Bir bükülüş idi mademki bileğimin
hizasında saklı ruhlar.
Düşkün sözcükler değildi düşkünü
olduğum düşlerden ördüğüm bir yelek bir mintan kınına yaraşır bir hüzünle
bütünleşen duygularım ve kıblemde saklı sırlar ve ben artık seyyah bir şairdim ve
kalemin nakşında dünün na’şını gömüldüğü topraktan çıkaran bir yazar unvanı
almıştım iyi kötü ve iyi kötü yazıyor olabilmenin verdiği huzurla döşüyordum A4
kâğıdın tam da ortasına sapladığım pergelin tutamağı iken kalemim ve kâğıt
delindikçe ruhumdaki yamayı sarıp sarmalıyordum.
Düşlerim vardı benim delişmen rüzgâra
inat uçmayı erteledim gün batımına.
Melun mahzun renklerim vardı hazanın
örtüsünde saklı ölüm günbegün de büyüyen bir hüzün.

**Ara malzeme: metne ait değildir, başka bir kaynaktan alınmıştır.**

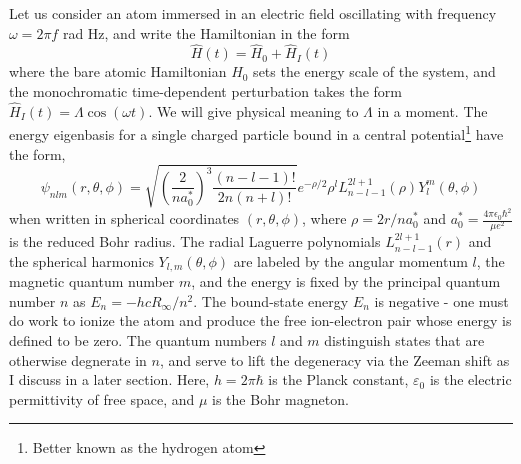 	Let us consider an atom immersed in an electric field oscillating with frequency $\omega = 2 \pi f$ rad Hz, and write the Hamiltonian in the form
	\begin{equation}
		\hat{H}(t) = \hat{H}_0 + \hat{H}_{I}(t)
	\end{equation}
	where the bare atomic Hamiltonian $H_0$ sets the energy scale of the system, and the monochromatic time-dependent perturbation takes the form $\hat{H}_I(t) = \Lambda \cos(\omega t)$. We will give physical meaning to $\Lambda$ in a moment. The energy eigenbasis for a single charged particle bound in a central potential\footnote{Better known as the hydrogen atom} have the form,
	\begin{equation}
	\psi_{nlm}(r,\theta,\phi) = 
	\sqrt{\left(\frac{2}{na_0 ^*}\right)^3\frac{(n-l-1)!}{2n(n+l)!}}e^{-\rho/2}\rho^l L_{n-l-1}^{2l+1}(\rho) Y^{m}_{l}(\theta,\phi)
	\end{equation}
	when written in spherical coordinates $(r,\theta,\phi)$, where $\rho = 2r/na_0 ^*$ and $a_0 ^* = \frac{4\pi\epsilon_0 \hbar^2}{\mu e^2}$ is the reduced Bohr radius.
	The radial Laguerre polynomials $L_{n-l-1}^{2l+1}(r)$ and the spherical harmonics $Y_{l,m}(\theta,\phi)$ are labeled by the angular momentum $l$, the magnetic quantum number $m$, and the energy is fixed by the principal quantum number $n$ as $E_n = -hcR_\infty/n^2$. The bound-state energy $E_n$ is negative - one must do work to ionize the atom and produce the free ion-electron pair whose energy is defined to be zero. The quantum numbers $l$ and $m$ distinguish states that are otherwise degnerate in $n$, and serve to lift the degeneracy via the Zeeman shift as I discuss in a later section. Here,  $h=2\pi\hbar$ is the Planck constant, $\varepsilon_0$ is the electric permittivity of free space, and $\mu$ is the Bohr magneton.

Mağdur bir iklimdim ben ve içimde
saklı kısık sesli vaveyla.
Yanlı bir aşktım da aşikâr ve her ne
kadar aşina olsam da yalnızlığa dört gözle bekliyordum yolunu mevsim ötesi bir
baharı içtimada yaşarken telaşla ördüğüm yaşımı akıtmamak adına önümdeki saf
bakir beyaz sayfaya.
Beyazım ben hali hazırda akça pakça
bir yorgunluk hâsıl olan.
Siyahı hiç sevmedim en sevdiğimse
pembe en çok da utandığımda yanaklarıma yansıyan ve göz teması kurduğum
insanlardır beni layığıyla selamlayan.
Hazanın yükü ağır insanların
vicdanları nasıl da sağır ve işte ağır aksak adımlarla adımlarken güzergâhımda
eksik etmem kayboluşu:
Ben kayıp bir mısraayım hem
kanıksanası hem peşine düştüğüm.
Metazori gölgelerden ırak varsa yoksa
içimdeki şehla hüzne tutsak.
Çocukluğumu yaşadım delicesine
severken her kimse etrafımdan eksik olmayan en çok babaannemi sevdim çocukken
ve aşkın nakaratında saklıydı o yaşlı ve asil kadın bense asi bir rüzgârın
minvalinde tokalaştığım kadar hayali arkadaşlarımla.
Akranım yoktu yanı başımda sadece
yaşlı çınarım sevdalandığım medarı iftarım canım babaannem.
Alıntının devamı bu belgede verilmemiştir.